TO DO ->
In your transcription, keep every record exact and leave out the pictures.

SOURCE DATA ->

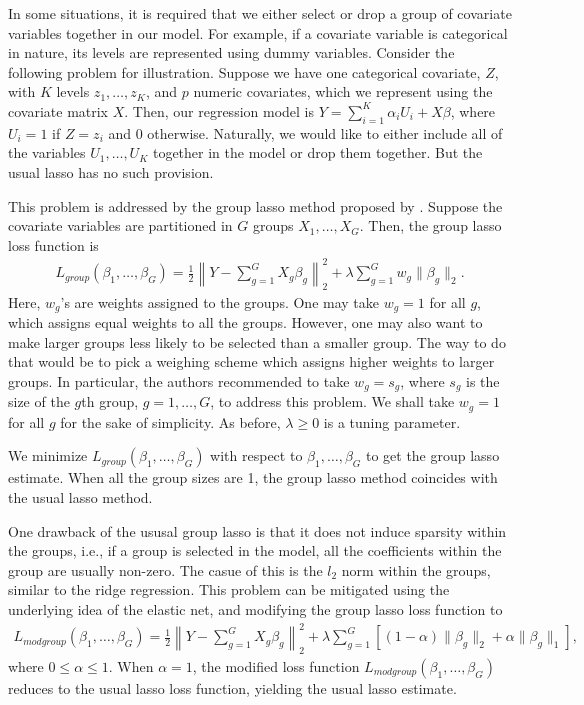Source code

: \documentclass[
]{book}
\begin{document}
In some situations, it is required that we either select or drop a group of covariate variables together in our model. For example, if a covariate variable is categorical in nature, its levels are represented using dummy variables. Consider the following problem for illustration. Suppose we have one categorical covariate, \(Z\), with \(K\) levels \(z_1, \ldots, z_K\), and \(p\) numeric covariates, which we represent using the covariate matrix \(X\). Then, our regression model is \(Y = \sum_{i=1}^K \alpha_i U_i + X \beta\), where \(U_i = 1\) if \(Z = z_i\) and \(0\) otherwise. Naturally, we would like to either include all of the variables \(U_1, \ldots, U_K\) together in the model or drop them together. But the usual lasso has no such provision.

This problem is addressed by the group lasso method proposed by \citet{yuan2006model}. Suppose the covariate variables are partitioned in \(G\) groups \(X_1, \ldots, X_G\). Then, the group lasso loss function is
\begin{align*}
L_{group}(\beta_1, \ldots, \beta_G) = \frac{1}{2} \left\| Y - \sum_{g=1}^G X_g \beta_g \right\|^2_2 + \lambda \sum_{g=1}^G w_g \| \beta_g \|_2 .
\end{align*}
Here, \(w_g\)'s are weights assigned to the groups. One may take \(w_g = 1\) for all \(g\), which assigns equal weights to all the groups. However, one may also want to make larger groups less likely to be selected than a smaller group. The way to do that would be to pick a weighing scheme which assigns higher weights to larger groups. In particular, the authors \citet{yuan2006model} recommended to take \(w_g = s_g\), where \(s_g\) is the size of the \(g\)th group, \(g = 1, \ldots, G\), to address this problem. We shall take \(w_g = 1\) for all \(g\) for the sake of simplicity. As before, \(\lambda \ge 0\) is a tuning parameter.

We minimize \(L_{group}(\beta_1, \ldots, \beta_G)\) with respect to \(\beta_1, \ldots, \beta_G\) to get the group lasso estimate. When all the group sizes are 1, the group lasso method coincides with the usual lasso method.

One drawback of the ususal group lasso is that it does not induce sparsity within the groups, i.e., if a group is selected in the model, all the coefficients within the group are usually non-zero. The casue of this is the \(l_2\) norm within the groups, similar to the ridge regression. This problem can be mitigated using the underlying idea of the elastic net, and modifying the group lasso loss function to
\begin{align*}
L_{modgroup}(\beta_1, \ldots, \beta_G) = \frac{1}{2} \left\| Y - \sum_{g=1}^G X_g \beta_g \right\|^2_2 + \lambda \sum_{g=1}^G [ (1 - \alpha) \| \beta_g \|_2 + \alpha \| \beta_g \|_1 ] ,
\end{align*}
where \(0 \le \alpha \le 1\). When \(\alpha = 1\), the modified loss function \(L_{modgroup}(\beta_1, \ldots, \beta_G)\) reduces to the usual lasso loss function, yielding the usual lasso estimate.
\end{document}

RESPONSE BOX ->
Source code

: \documentclass[
]{book}
\begin{document}
In some situations, it is required that we either select or drop a group of covariate variables together in our model. For example, if a covariate variable is categorical in nature, its levels are represented using dummy variables. Consider the following problem for illustration. Suppose we have one categorical covariate, \(Z\), with \(K\) levels \(z_1, \ldots, z_K\), and \(p\) numeric covariates, which we represent using the covariate matrix \(X\). Then, our regression model is \(Y = \sum_{i=1}^K \alpha_i U_i + X \beta\), where \(U_i = 1\) if \(Z = z_i\) and \(0\) otherwise. Naturally, we would like to either include all of the variables \(U_1, \ldots, U_K\) together in the model or drop them together. But the usual lasso has no such provision.

This problem is addressed by the group lasso method proposed by \citet{yuan2006model}. Suppose the covariate variables are partitioned in \(G\) groups \(X_1, \ldots, X_G\). Then, the group lasso loss function is
\begin{align*}
L_{group}(\beta_1, \ldots, \beta_G) = \frac{1}{2} \left\| Y - \sum_{g=1}^G X_g \beta_g \right\|^2_2 + \lambda \sum_{g=1}^G w_g \| \beta_g \|_2 .
\end{align*}
Here, \(w_g\)'s are weights assigned to the groups. One may take \(w_g = 1\) for all \(g\), which assigns equal weights to all the groups. However, one may also want to make larger groups less likely to be selected than a smaller group. The way to do that would be to pick a weighing scheme which assigns higher weights to larger groups. In particular, the authors \citet{yuan2006model} recommended to take \(w_g = s_g\), where \(s_g\) is the size of the \(g\)th group, \(g = 1, \ldots, G\), to address this problem. We shall take \(w_g = 1\) for all \(g\) for the sake of simplicity. As before, \(\lambda \ge 0\) is a tuning parameter.

We minimize \(L_{group}(\beta_1, \ldots, \beta_G)\) with respect to \(\beta_1, \ldots, \beta_G\) to get the group lasso estimate. When all the group sizes are 1, the group lasso method coincides with the usual lasso method.

One drawback of the ususal group lasso is that it does not induce sparsity within the groups, i.e., if a group is selected in the model, all the coefficients within the group are usually non-zero. The casue of this is the \(l_2\) norm within the groups, similar to the ridge regression. This problem can be mitigated using the underlying idea of the elastic net, and modifying the group lasso loss function to
\begin{align*}
L_{modgroup}(\beta_1, \ldots, \beta_G) = \frac{1}{2} \left\| Y - \sum_{g=1}^G X_g \beta_g \right\|^2_2 + \lambda \sum_{g=1}^G [ (1 - \alpha) \| \beta_g \|_2 + \alpha \| \beta_g \|_1 ] ,
\end{align*}
where \(0 \le \alpha \le 1\). When \(\alpha = 1\), the modified loss function \(L_{modgroup}(\beta_1, \ldots, \beta_G)\) reduces to the usual lasso loss function, yielding the usual lasso estimate.
\end{document}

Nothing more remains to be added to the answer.